On Thursday, a publication from the Federal Reserve Bank of New York revealed that this February has seen a significantly slower contraction in regional manufacturing activity compared to previous rates.
The New York Fed's business conditions index soared from -43.7 in January to -2.4 in February, still indicating a contraction, but at a much slower pace. This exceeded economists' expectations, who had predicted the index to rise only to -15.0.
The index's sharp rise is partly attributed to a major turnaround in shipments. The shipments index spiked to a positive 2.8 in February, up from a -31.3 in January.
The report also outlined that the rate of contracting new orders has slowed considerably, as the new orders index ascended to -6.3 in February from -49.4 in January.

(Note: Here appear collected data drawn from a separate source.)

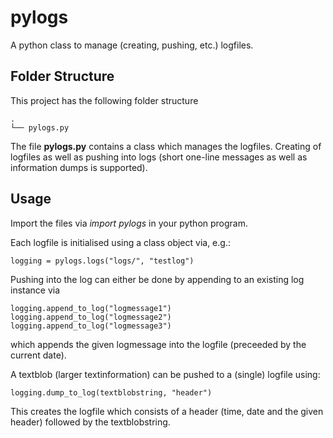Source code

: # pylogs

A python class to manage (creating, pushing, etc.) logfiles.

## Folder Structure

This project has the following folder structure
```
.
└── pylogs.py
```
The file **pylogs.py** contains a class which manages the logfiles. Creating of logfiles as well as pushing into logs (short one-line messages as well as information dumps is supported).

## Usage

Import the files via *import pylogs* in your python program.

Each logfile is initialised using a class object via, e.g.:
```
logging = pylogs.logs("logs/", "testlog")
```

Pushing into the log can either be done by appending to an existing log instance via
```
logging.append_to_log("logmessage1")
logging.append_to_log("logmessage2")
logging.append_to_log("logmessage3")
```
which appends the given logmessage into the logfile (preceeded by the current date).

A textblob (larger textinformation) can be pushed to a (single) logfile using:
```
logging.dump_to_log(textblobstring, "header")
```
This creates the logfile which consists of a header (time, date and the given header) followed by the textblobstring.
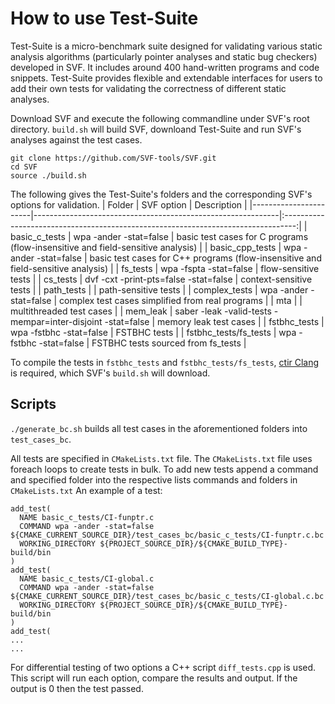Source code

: # How to use Test-Suite

Test-Suite is a micro-benchmark suite designed for validating various static analysis algorithms (particularly pointer analyses and static bug checkers) developed in SVF. It includes around 400 hand-written programs and code snippets. Test-Suite provides flexible and extendable interfaces for users to add their own tests for validating the correctness of different static analyses.


Download SVF and execute the following commandline under SVF's root directory. `build.sh` will build SVF, downloand Test-Suite and run SVF's analyses against the test cases.
```
git clone https://github.com/SVF-tools/SVF.git
cd SVF
source ./build.sh
```

The following gives the Test-Suite's folders and the corresponding SVF's options for validation.
| Folder                |  SVF option                                                 | Description                                                                       |
|-----------------------|-------------------------------------------------------------|:---------------------------------------------------------------------------------:|
| basic_c_tests         | wpa -ander -stat=false                                      | basic test cases for C programs (flow-insensitive and field-sensitive analysis)   |
| basic_cpp_tests       | wpa -ander -stat=false                                      | basic test cases for C++ programs (flow-insensitive and field-sensitive analysis) |
| fs_tests              | wpa -fspta -stat=false                                      | flow-sensitive tests                                                              |
| cs_tests              | dvf -cxt -print-pts=false -stat=false                       | context-sensitive tests                                                           |
| path_tests            |                                                             | path-sensitive tests                                                              |
| complex_tests         | wpa -ander -stat=false                                      | complex test cases simplified from real programs                                  |
| mta                   |                                                             | multithreaded test cases                                                          |
| mem_leak              | saber -leak -valid-tests -mempar=inter-disjoint -stat=false | memory leak test cases                                                            |
| fstbhc_tests          | wpa -fstbhc -stat=false                                     | FSTBHC tests                                                                      |
| fstbhc_tests/fs_tests | wpa -fstbhc -stat=false                                     | FSTBHC tests sourced from fs_tests                                                |

To compile the tests in `fstbhc_tests` and `fstbhc_tests/fs_tests`, [ctir Clang](https://github.com/mbarbar/ctir) is required, which SVF's `build.sh` will download.

## Scripts

`./generate_bc.sh` builds all test cases in the aforementioned folders into `test_cases_bc`.

All tests are specified in `CMakeLists.txt` file. The `CMakeLists.txt` file uses foreach loops to create tests in bulk. To add new tests append a command and specified folder into the respective lists commands and folders in `CMakeLists.txt`
An example of a test:
```
add_test(
  NAME basic_c_tests/CI-funptr.c
  COMMAND wpa -ander -stat=false ${CMAKE_CURRENT_SOURCE_DIR}/test_cases_bc/basic_c_tests/CI-funptr.c.bc
  WORKING_DIRECTORY ${PROJECT_SOURCE_DIR}/${CMAKE_BUILD_TYPE}-build/bin
)
add_test(
  NAME basic_c_tests/CI-global.c
  COMMAND wpa -ander -stat=false ${CMAKE_CURRENT_SOURCE_DIR}/test_cases_bc/basic_c_tests/CI-global.c.bc
  WORKING_DIRECTORY ${PROJECT_SOURCE_DIR}/${CMAKE_BUILD_TYPE}-build/bin
)
add_test(
...
...
```

For differential testing of two options a C++ script `diff_tests.cpp` is used. This script will run each option, compare the results and output. If the output is 0 then the test passed.

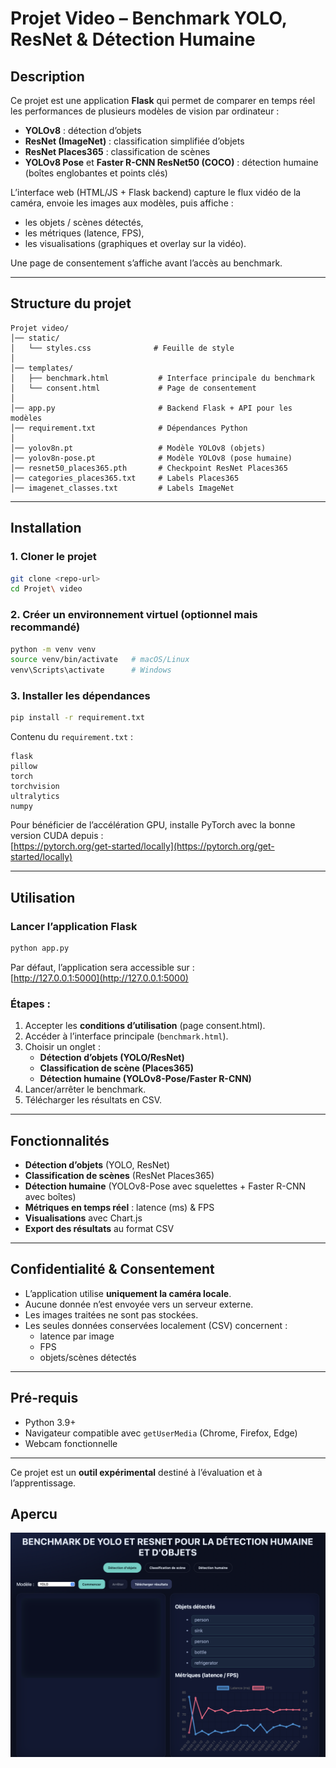 # Projet Video – Benchmark YOLO, ResNet & Détection Humaine  

## Description  
Ce projet est une application **Flask** qui permet de comparer en temps réel les performances de plusieurs modèles de vision par ordinateur :  
- **YOLOv8** : détection d’objets  
- **ResNet (ImageNet)** : classification simplifiée d’objets  
- **ResNet Places365** : classification de scènes  
- **YOLOv8 Pose** et **Faster R-CNN ResNet50 (COCO)** : détection humaine (boîtes englobantes et points clés)  

L’interface web (HTML/JS + Flask backend) capture le flux vidéo de la caméra, envoie les images aux modèles, puis affiche :  
- les objets / scènes détectés,  
- les métriques (latence, FPS),  
- les visualisations (graphiques et overlay sur la vidéo).  

Une page de consentement s’affiche avant l’accès au benchmark.  

---

## Structure du projet  

```
Projet video/
│── static/
│   └── styles.css              # Feuille de style
│
│── templates/
│   ├── benchmark.html           # Interface principale du benchmark
│   └── consent.html             # Page de consentement
│
│── app.py                       # Backend Flask + API pour les modèles
│── requirement.txt              # Dépendances Python
│
│── yolov8n.pt                   # Modèle YOLOv8 (objets)
│── yolov8n-pose.pt              # Modèle YOLOv8 (pose humaine)
│── resnet50_places365.pth       # Checkpoint ResNet Places365
│── categories_places365.txt     # Labels Places365
│── imagenet_classes.txt         # Labels ImageNet
```

---

## Installation  

### 1. Cloner le projet  
```bash
git clone <repo-url>
cd Projet\ video
```

### 2. Créer un environnement virtuel (optionnel mais recommandé)  
```bash
python -m venv venv
source venv/bin/activate   # macOS/Linux
venv\Scripts\activate      # Windows
```

### 3. Installer les dépendances  
```bash
pip install -r requirement.txt
```

Contenu du `requirement.txt` :  
```
flask
pillow
torch
torchvision
ultralytics
numpy
```

Pour bénéficier de l’accélération GPU, installe PyTorch avec la bonne version CUDA depuis :  
[https://pytorch.org/get-started/locally](https://pytorch.org/get-started/locally)  

---

## Utilisation  

### Lancer l’application Flask  
```bash
python app.py
```

Par défaut, l’application sera accessible sur :  
[http://127.0.0.1:5000](http://127.0.0.1:5000)  

### Étapes :  
1. Accepter les **conditions d’utilisation** (page consent.html).  
2. Accéder à l’interface principale (`benchmark.html`).  
3. Choisir un onglet :  
   - **Détection d’objets (YOLO/ResNet)**  
   - **Classification de scène (Places365)**  
   - **Détection humaine (YOLOv8-Pose/Faster R-CNN)**  
4. Lancer/arrêter le benchmark.  
5. Télécharger les résultats en CSV.  

---

## Fonctionnalités  
- **Détection d’objets** (YOLO, ResNet)  
- **Classification de scènes** (ResNet Places365)  
- **Détection humaine** (YOLOv8-Pose avec squelettes + Faster R-CNN avec boîtes)  
- **Métriques en temps réel** : latence (ms) & FPS  
- **Visualisations** avec Chart.js  
- **Export des résultats** au format CSV  

---

## Confidentialité & Consentement  
- L’application utilise **uniquement la caméra locale**.  
- Aucune donnée n’est envoyée vers un serveur externe.  
- Les images traitées ne sont pas stockées.  
- Les seules données conservées localement (CSV) concernent :  
  - latence par image  
  - FPS  
  - objets/scènes détectés  

---

## Pré-requis  
- Python 3.9+  
- Navigateur compatible avec `getUserMedia` (Chrome, Firefox, Edge)  
- Webcam fonctionnelle  

---


Ce projet est un **outil expérimental** destiné à l’évaluation et à l’apprentissage. 

## Apercu

![alt text](image-1.png)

In terms of employment, the number of employees index similarly climbed from -6.9 in January to -0.2 in February, implying little change in employment levels.
Regarding inflation, the prices paid index inched up from 23.2 in January to 33.0 in February, while the prices received index also saw an upward movement to 17.0, up from the previous month's 9.5.
The future business conditions index also rose from 18.8 in January to 21.5 in February, showing that firms are optimistic about the growth of activity over the forthcoming six months.
On the same day, the Philadelphia Federal Reserve also published a report showing a significant turnaround in regional manufacturing activity for the month of February. The Philly Fed's index noted an upswing from -10.6 in January to a positive 5.2 in February, a positive indicator for growth and contrary to economists' forecast of the index rising to -8.0.
With this unexpected surge, the Philly Fed Index returned to positive territory for the first time since the previous August.